◆ Try it:
Could you reproduce, from the records below, everything from the line with "für denjenigen überzeugend, der" down to the line with "falsche Sätze für", keeping both of those lines and changing nothing?

%%

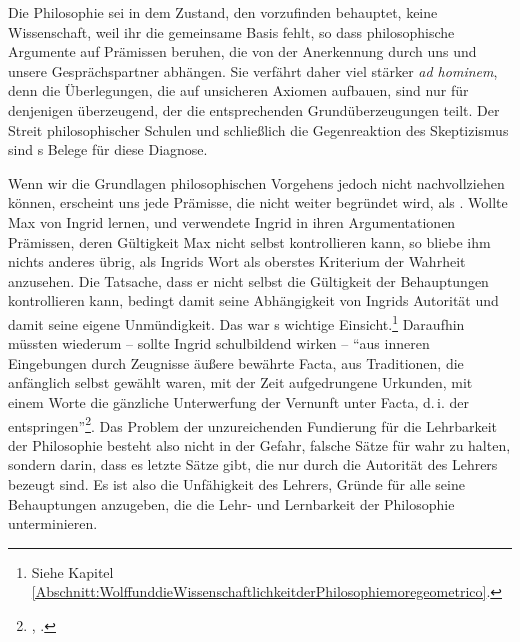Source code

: Die Philosophie sei in dem Zustand, den  vorzufinden
behauptet, keine Wissenschaft, weil ihr die gemeinsame Basis fehlt, so dass
philosophische Argumente auf Prämissen beruhen, die von der Anerkennung durch
uns und unsere Gesprächspartner abhängen. Sie verfährt daher viel stärker \emph{ad
hominem}, denn die Überlegungen, die auf unsicheren Axiomen aufbauen, sind nur
für denjenigen überzeugend, der die entsprechenden Grundüberzeugungen teilt. Der
Streit philosophischer Schulen und schließlich die Gegenreaktion des
Skeptizismus sind s Belege für diese Diagnose.

Wenn wir die Grundlagen philosophischen Vorgehens jedoch nicht nachvollziehen
können, erscheint uns jede Prämisse, die nicht weiter begründet wird, als
. Wollte Max von Ingrid lernen, und
verwendete Ingrid in ihren Argumentationen Prämissen, deren Gültigkeit Max nicht
selbst kontrollieren kann, so bliebe ihm nichts anderes übrig, als Ingrids Wort
als oberstes Kriterium der Wahrheit anzusehen. Die Tatsache, dass er nicht
selbst die Gültigkeit der Behauptungen kontrollieren kann, bedingt damit seine
Abhängigkeit von Ingrids Autorität und damit seine eigene Unmündigkeit. Das war
s wichtige
Einsicht.\footnote{Siehe Kapitel
\ref{Abschnitt:WolffunddieWissenschaftlichkeitderPhilosophiemoregeometrico}.}
Daraufhin müssten wiederum -- sollte Ingrid schulbildend wirken --
\enquote{aus inneren Eingebungen durch Zeugnisse äußere bewährte Facta, aus
Traditionen, die anfänglich selbst gewählt waren, mit der Zeit aufgedrungene
Urkunden, mit einem Worte die gänzliche Unterwerfung der Vernunft unter Facta,
d.\,i. der  entspringen}\footnote{\cite[][A 327]{Kant:Washeisst:SichimDenkenorientieren?1977}, \cite[][VIII:
145.30--34]{Kant:GesammelteWerke1900ff.}.}. Das Problem der unzureichenden
Fundierung für die Lehrbarkeit der Philosophie besteht also nicht in der Gefahr,
falsche Sätze für wahr zu halten, sondern darin, dass es letzte Sätze gibt, die
nur durch die Autorität des Lehrers bezeugt sind. Es ist also die Unfähigkeit
des Lehrers, Gründe für alle seine Behauptungen anzugeben, die die Lehr- und
Lernbarkeit der Philosophie unterminieren.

%%

◆ Written response:
für denjenigen überzeugend, der die entsprechenden Grundüberzeugungen teilt. Der
Streit philosophischer Schulen und schließlich die Gegenreaktion des
Skeptizismus sind s Belege für diese Diagnose.

Wenn wir die Grundlagen philosophischen Vorgehens jedoch nicht nachvollziehen
können, erscheint uns jede Prämisse, die nicht weiter begründet wird, als
. Wollte Max von Ingrid lernen, und
verwendete Ingrid in ihren Argumentationen Prämissen, deren Gültigkeit Max nicht
selbst kontrollieren kann, so bliebe ihm nichts anderes übrig, als Ingrids Wort
als oberstes Kriterium der Wahrheit anzusehen. Die Tatsache, dass er nicht
selbst die Gültigkeit der Behauptungen kontrollieren kann, bedingt damit seine
Abhängigkeit von Ingrids Autorität und damit seine eigene Unmündigkeit. Das war
s wichtige
Einsicht.\footnote{Siehe Kapitel
\ref{Abschnitt:WolffunddieWissenschaftlichkeitderPhilosophiemoregeometrico}.}
Daraufhin müssten wiederum -- sollte Ingrid schulbildend wirken --
\enquote{aus inneren Eingebungen durch Zeugnisse äußere bewährte Facta, aus
Traditionen, die anfänglich selbst gewählt waren, mit der Zeit aufgedrungene
Urkunden, mit einem Worte die gänzliche Unterwerfung der Vernunft unter Facta,
d.\,i. der  entspringen}\footnote{\cite[][A 327]{Kant:Washeisst:SichimDenkenorientieren?1977}, \cite[][VIII:
145.30--34]{Kant:GesammelteWerke1900ff.}.}. Das Problem der unzureichenden
Fundierung für die Lehrbarkeit der Philosophie besteht also nicht in der Gefahr,
falsche Sätze für wahr zu halten, sondern darin, dass es letzte Sätze gibt, die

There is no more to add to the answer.